Папа защищал частное хозяйство, когда семья сама решала, что ей делать, сколько коров и лошадей держать. Ему очень жалко было вести в общие только что построенные дворы своих коров и лошадей. Ему нестерпимо было видеть, как нерадивые даже в своих собственных хозяйствах мужики плохо кормят и изводят в работе его лошадей. Особенно любил живого и выносливого конька Карька. Этот Карько спас ему жизнь, когда в праздничной драке пьяный мужик всадил ему в живот нож. До ближайшей больницы – более 50 километров по кривой зимней дороге, а на дворе –
У мамы тоже была хорошая история с этим Карькой. В январе 1930 года папа привез ее за 15 вест в больницу села Хмельники рожать.
– Рожать так не боялась, как мороза, – рассказывала мама. – Больно холодны были тогда зимы. А Валя мой родился слабенький. Я и на руках-то его еще боялась держать, а тут дорога по ухабам, да на морозе – вдруг что случится – вылетим из саней. Отец приехал, конечно, на Карьке, с тулупом. Закутал нас, не велел высовываться. Только и помню, как бросает нас из стороны в сторону, да вверх – вниз. Прижимаю Валю. Ничего не слышу – только хруст от копыт. Притормозил отец, заглядывает под тулуп: «Как вы там?» «Ничего, говорю, только придерживай немного коня-то, больно трясет». А он подсмеивается: «Чего придерживать-то, мы уж у крыльца».
Еще о деде Павле Макаровиче Галкине
Я уже упоминал, что дед по папе Павел Маркович был своенравным мужиком. В колхоз вступил только в числе последних, когда власти совсем задавили единоличников налогами и всевозможными повинностями. Вот только один пример. Каждую осень все дворы обходила сельсоветская комиссия, обсчитывала всю живность. От их количества начислялась доля мяса, подлежавшая сдаче государству в виде налога. Сдавать требовалось живьем и отводить за пятьдесят километров на мясокомбинат. Даже с того скота, который семья резала на свое пропитание, шкуру животного она тоже должна была сдавать государству. Потом этот порядок обложения перешел и на колхозников. Поскольку все это делалось руками местной власти, как и раскулачивание, то никакой любви к себе у местного населения к ней не было.
По словам мамы, Павел Маркович был убежден, что в колхоз шли только лентяи.
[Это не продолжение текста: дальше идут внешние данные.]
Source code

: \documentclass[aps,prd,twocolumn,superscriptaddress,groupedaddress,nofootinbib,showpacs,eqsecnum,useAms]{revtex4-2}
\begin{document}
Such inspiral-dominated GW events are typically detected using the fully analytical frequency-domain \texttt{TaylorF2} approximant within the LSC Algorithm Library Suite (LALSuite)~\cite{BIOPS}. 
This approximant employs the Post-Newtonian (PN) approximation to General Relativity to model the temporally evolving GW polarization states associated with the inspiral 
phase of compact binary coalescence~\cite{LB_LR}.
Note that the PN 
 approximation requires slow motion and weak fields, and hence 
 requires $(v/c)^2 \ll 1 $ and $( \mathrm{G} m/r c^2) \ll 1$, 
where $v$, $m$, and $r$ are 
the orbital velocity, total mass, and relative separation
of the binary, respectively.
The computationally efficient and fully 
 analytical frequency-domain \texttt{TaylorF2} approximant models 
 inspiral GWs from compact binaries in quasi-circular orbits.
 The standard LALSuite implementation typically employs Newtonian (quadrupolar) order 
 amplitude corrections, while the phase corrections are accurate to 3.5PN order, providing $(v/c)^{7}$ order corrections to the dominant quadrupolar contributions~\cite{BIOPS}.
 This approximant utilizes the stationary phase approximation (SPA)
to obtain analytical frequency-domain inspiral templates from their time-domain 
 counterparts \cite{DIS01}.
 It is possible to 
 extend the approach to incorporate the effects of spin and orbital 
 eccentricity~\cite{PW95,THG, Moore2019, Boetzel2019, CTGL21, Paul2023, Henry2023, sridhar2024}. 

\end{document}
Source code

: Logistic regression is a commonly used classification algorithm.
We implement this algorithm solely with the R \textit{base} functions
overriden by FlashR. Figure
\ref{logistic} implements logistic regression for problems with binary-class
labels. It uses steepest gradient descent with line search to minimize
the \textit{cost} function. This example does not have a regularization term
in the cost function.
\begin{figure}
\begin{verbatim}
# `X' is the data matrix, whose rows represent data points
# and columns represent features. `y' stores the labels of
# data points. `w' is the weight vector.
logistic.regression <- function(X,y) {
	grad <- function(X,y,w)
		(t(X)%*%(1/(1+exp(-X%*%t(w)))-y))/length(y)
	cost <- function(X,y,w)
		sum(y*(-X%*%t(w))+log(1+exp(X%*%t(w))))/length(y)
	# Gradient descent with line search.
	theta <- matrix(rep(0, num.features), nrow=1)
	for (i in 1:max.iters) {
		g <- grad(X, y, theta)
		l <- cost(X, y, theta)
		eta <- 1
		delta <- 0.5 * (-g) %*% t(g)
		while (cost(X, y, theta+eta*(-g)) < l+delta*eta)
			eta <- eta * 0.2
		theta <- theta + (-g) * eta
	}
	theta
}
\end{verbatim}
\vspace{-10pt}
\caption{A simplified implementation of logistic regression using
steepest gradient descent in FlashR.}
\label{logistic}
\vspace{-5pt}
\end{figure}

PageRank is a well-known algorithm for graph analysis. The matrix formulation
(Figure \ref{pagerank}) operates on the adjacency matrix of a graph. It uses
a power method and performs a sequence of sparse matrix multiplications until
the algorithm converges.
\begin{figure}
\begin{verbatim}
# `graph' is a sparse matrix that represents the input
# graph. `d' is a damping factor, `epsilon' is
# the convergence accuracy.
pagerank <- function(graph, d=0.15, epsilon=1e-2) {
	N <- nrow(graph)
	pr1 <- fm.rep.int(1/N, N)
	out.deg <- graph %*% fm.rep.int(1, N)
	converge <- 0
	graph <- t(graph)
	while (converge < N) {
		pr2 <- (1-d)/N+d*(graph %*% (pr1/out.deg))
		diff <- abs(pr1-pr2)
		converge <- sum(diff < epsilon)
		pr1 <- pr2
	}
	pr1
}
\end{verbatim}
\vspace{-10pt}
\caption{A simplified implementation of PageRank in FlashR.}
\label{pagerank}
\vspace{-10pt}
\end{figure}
Не способные работать даже на себя, не будут же они на общество ломаться. Мама как невестка Павла Мрковича, хорошо отзывалась о свекре. Ей нравился его самостоятельный характер и критичный взгляд на то, что происходило в жизни.
«Колхозники-то все вместе. На сенокосе или гребле у них там шумно, весело и я потихоньку убегу со своей пожни, поглядываю за ними из-за кустов, – рассказывала мама. – Мне тоже хотелось к ним. Говорю свекру-то, давайте и мы к колхозу прибьемся. А он: „Ой, девка, скоро они нарадуются со своим колхозом, как начнут из амбаров выгребать, да скот на мясозаготовку угонять. Кто в колхоз-то прибежал? Голодранцы. Под них и будут всех ровнять“. Хороший был Павел Маркович, царство ему небесное».
У мамы были свои резоны насчет колхоза. Ей казалось, что там жизнь будет полегче и повеселее. Все же на миру и работа, и отдых. Стали обучать грамоте, устраивать кое-какие праздники поза церковью, хотя она была человеком верующим. В нашей семье все были крещены – и Валентин, и Борис, и Фаина – кроме меня. В 37 году, когда я родился, в округе уже не было ни одного священника. Папе и маме советовал идти в колхоз и домашний комсомольский активист дядя Гриша. Он искренне верил в преимущества обобществленного труда. Вступил в колхоз и мамин брат Андрей. Правда, все смотрел на сторону и при случае уехал учиться на машиниста паровоза.